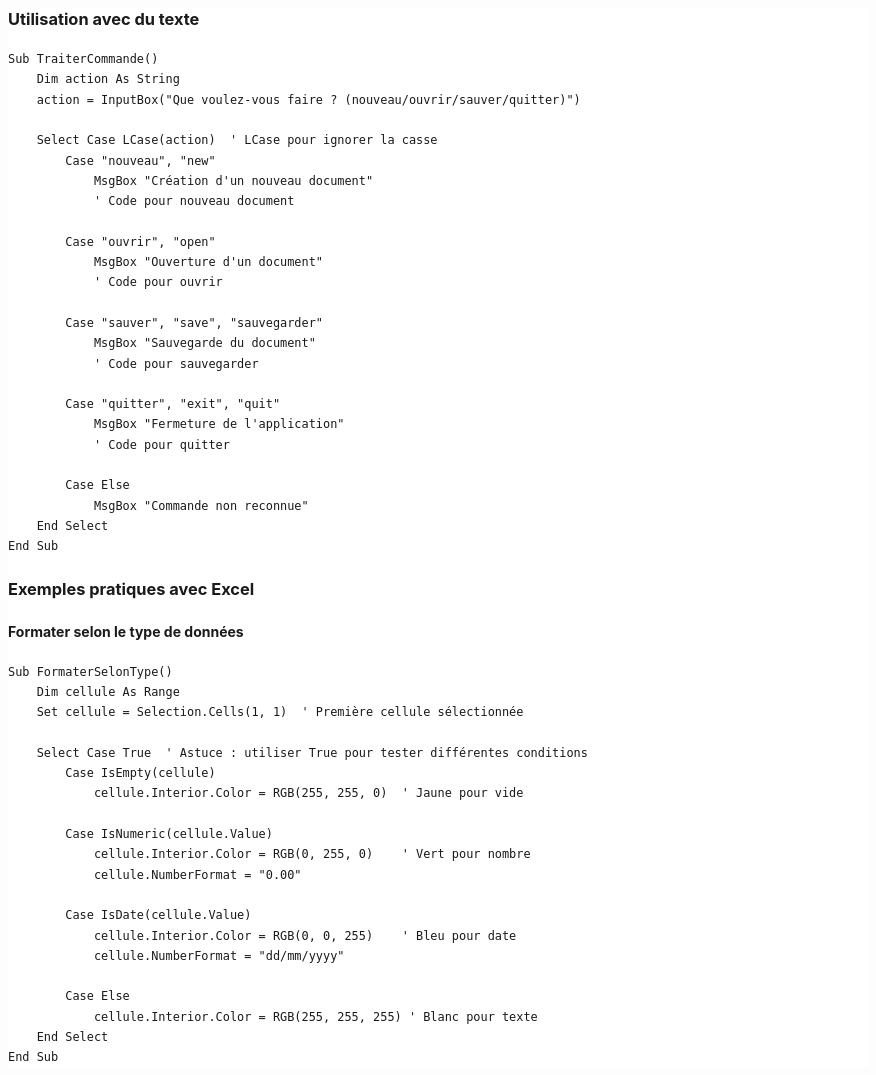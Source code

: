 ### Utilisation avec du texte

```vba
Sub TraiterCommande()
    Dim action As String
    action = InputBox("Que voulez-vous faire ? (nouveau/ouvrir/sauver/quitter)")

    Select Case LCase(action)  ' LCase pour ignorer la casse
        Case "nouveau", "new"
            MsgBox "Création d'un nouveau document"
            ' Code pour nouveau document

        Case "ouvrir", "open"
            MsgBox "Ouverture d'un document"
            ' Code pour ouvrir

        Case "sauver", "save", "sauvegarder"
            MsgBox "Sauvegarde du document"
            ' Code pour sauvegarder

        Case "quitter", "exit", "quit"
            MsgBox "Fermeture de l'application"
            ' Code pour quitter

        Case Else
            MsgBox "Commande non reconnue"
    End Select
End Sub
```

### Exemples pratiques avec Excel

#### Formater selon le type de données
```vba
Sub FormaterSelonType()
    Dim cellule As Range
    Set cellule = Selection.Cells(1, 1)  ' Première cellule sélectionnée

    Select Case True  ' Astuce : utiliser True pour tester différentes conditions
        Case IsEmpty(cellule)
            cellule.Interior.Color = RGB(255, 255, 0)  ' Jaune pour vide

        Case IsNumeric(cellule.Value)
            cellule.Interior.Color = RGB(0, 255, 0)    ' Vert pour nombre
            cellule.NumberFormat = "0.00"

        Case IsDate(cellule.Value)
            cellule.Interior.Color = RGB(0, 0, 255)    ' Bleu pour date
            cellule.NumberFormat = "dd/mm/yyyy"

        Case Else
            cellule.Interior.Color = RGB(255, 255, 255) ' Blanc pour texte
    End Select
End Sub
```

[What to work on] In the entries above, find every line holding the word "Case" and copy it out.

[Solution below]
    Select Case LCase(action)  ' LCase pour ignorer la casse
        Case "nouveau", "new"
        Case "ouvrir", "open"
        Case "sauver", "save", "sauvegarder"
        Case "quitter", "exit", "quit"
        Case Else
    Select Case True  ' Astuce : utiliser True pour tester différentes conditions
        Case IsEmpty(cellule)
        Case IsNumeric(cellule.Value)
        Case IsDate(cellule.Value)
        Case Else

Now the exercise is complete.